=== INFORMATION GIVEN ===
--------

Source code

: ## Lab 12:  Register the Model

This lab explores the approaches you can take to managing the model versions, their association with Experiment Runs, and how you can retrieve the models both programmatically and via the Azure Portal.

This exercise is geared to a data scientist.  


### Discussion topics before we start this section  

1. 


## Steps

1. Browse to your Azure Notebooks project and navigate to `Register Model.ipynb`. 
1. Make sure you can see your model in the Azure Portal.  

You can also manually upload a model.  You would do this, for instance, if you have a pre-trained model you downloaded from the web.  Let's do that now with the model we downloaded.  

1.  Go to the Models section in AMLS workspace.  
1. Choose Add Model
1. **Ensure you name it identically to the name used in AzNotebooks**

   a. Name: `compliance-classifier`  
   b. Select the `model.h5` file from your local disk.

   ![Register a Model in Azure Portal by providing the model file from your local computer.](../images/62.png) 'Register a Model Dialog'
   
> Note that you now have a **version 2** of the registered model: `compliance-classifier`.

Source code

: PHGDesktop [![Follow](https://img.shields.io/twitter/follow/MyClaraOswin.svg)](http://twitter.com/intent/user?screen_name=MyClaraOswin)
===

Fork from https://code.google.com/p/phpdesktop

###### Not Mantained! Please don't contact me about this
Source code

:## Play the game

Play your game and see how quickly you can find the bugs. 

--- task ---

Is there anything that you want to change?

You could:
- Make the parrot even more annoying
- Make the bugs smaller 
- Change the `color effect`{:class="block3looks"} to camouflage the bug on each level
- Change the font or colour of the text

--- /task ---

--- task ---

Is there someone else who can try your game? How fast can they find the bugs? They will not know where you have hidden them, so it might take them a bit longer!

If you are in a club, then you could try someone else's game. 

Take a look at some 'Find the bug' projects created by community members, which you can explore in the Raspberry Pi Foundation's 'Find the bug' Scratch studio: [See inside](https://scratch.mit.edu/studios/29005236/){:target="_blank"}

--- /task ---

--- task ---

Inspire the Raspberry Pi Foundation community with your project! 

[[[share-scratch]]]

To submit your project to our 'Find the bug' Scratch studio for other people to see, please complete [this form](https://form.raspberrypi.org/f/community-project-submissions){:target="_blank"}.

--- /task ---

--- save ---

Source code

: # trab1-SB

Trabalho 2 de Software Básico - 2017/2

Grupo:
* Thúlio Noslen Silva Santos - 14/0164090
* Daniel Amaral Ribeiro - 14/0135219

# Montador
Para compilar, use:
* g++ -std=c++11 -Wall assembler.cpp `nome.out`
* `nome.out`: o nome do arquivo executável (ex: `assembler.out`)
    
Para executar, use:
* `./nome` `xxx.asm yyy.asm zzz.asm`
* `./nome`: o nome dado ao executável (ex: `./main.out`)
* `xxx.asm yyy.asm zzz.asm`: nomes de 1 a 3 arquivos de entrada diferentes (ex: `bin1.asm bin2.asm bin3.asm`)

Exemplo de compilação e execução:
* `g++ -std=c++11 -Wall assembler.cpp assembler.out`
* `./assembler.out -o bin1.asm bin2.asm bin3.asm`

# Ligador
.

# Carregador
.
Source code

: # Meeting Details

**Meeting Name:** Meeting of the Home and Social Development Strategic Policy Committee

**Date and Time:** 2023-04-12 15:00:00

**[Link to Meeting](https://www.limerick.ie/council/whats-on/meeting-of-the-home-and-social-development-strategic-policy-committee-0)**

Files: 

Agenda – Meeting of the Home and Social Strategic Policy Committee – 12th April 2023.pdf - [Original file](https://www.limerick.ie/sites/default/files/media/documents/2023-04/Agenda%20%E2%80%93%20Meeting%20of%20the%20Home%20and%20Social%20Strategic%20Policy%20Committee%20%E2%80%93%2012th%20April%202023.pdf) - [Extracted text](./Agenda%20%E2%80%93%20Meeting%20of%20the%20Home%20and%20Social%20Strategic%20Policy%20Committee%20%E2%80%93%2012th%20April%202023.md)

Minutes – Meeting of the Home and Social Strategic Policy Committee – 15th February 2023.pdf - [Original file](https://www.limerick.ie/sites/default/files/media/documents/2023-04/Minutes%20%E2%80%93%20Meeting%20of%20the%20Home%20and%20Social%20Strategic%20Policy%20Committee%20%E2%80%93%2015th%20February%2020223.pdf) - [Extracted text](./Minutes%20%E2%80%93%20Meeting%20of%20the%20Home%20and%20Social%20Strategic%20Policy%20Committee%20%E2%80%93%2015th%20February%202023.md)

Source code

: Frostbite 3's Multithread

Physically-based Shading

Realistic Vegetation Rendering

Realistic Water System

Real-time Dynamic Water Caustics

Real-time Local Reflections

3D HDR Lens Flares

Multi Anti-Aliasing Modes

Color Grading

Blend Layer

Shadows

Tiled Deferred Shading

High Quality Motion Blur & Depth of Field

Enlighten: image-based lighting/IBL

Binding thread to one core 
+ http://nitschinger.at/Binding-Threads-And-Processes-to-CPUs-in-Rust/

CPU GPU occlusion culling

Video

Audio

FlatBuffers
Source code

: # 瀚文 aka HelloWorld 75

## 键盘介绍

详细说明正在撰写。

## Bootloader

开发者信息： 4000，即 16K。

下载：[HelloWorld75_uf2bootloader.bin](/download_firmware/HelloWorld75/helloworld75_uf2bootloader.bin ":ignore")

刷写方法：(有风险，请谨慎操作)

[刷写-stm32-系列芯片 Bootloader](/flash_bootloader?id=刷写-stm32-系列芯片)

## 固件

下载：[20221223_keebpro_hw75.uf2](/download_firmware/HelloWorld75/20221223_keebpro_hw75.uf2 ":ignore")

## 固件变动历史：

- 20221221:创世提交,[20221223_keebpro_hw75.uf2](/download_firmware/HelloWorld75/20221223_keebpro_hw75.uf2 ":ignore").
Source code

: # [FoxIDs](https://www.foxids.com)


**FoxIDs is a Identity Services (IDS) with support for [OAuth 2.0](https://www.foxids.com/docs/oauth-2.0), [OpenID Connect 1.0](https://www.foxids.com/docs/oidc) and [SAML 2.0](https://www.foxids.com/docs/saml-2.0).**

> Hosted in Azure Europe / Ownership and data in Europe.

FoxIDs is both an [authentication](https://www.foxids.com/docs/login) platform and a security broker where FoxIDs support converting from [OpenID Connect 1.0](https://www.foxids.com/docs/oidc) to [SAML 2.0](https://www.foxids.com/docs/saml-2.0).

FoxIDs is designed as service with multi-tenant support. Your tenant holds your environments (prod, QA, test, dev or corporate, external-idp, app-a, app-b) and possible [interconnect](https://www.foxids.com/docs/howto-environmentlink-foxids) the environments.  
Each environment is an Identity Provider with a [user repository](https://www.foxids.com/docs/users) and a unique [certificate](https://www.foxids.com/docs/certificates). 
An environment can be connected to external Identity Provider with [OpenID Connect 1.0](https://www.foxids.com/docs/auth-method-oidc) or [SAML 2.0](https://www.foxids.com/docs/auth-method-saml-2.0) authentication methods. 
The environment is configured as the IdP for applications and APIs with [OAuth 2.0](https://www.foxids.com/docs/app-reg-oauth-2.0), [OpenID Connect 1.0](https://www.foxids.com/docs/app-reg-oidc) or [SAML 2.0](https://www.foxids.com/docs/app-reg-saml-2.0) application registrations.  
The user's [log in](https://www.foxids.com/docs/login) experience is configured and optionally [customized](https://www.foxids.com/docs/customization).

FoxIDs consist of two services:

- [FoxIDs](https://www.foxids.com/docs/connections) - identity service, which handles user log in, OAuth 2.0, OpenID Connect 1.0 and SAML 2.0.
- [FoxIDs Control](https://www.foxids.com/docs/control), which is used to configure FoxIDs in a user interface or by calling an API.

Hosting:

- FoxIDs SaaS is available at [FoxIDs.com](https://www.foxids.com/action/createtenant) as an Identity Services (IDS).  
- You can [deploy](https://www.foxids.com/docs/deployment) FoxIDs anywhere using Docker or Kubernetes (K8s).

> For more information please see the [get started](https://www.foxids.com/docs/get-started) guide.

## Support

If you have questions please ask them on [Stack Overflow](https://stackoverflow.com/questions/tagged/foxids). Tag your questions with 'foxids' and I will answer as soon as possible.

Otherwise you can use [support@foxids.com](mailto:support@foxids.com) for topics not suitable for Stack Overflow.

--------

=== TASK INSTRUCTIONS ===
Find each line in the records holding the string "text" and show it.

=== OUTPUT ===
- Change the font or colour of the text
Agenda – Meeting of the Home and Social Strategic Policy Committee – 12th April 2023.pdf - [Original file](https://www.limerick.ie/sites/default/files/media/documents/2023-04/Agenda%20%E2%80%93%20Meeting%20of%20the%20Home%20and%20Social%20Strategic%20Policy%20Committee%20%E2%80%93%2012th%20April%202023.pdf) - [Extracted text](./Agenda%20%E2%80%93%20Meeting%20of%20the%20Home%20and%20Social%20Strategic%20Policy%20Committee%20%E2%80%93%2012th%20April%202023.md)
Minutes – Meeting of the Home and Social Strategic Policy Committee – 15th February 2023.pdf - [Original file](https://www.limerick.ie/sites/default/files/media/documents/2023-04/Minutes%20%E2%80%93%20Meeting%20of%20the%20Home%20and%20Social%20Strategic%20Policy%20Committee%20%E2%80%93%2015th%20February%2020223.pdf) - [Extracted text](./Minutes%20%E2%80%93%20Meeting%20of%20the%20Home%20and%20Social%20Strategic%20Policy%20Committee%20%E2%80%93%2015th%20February%202023.md)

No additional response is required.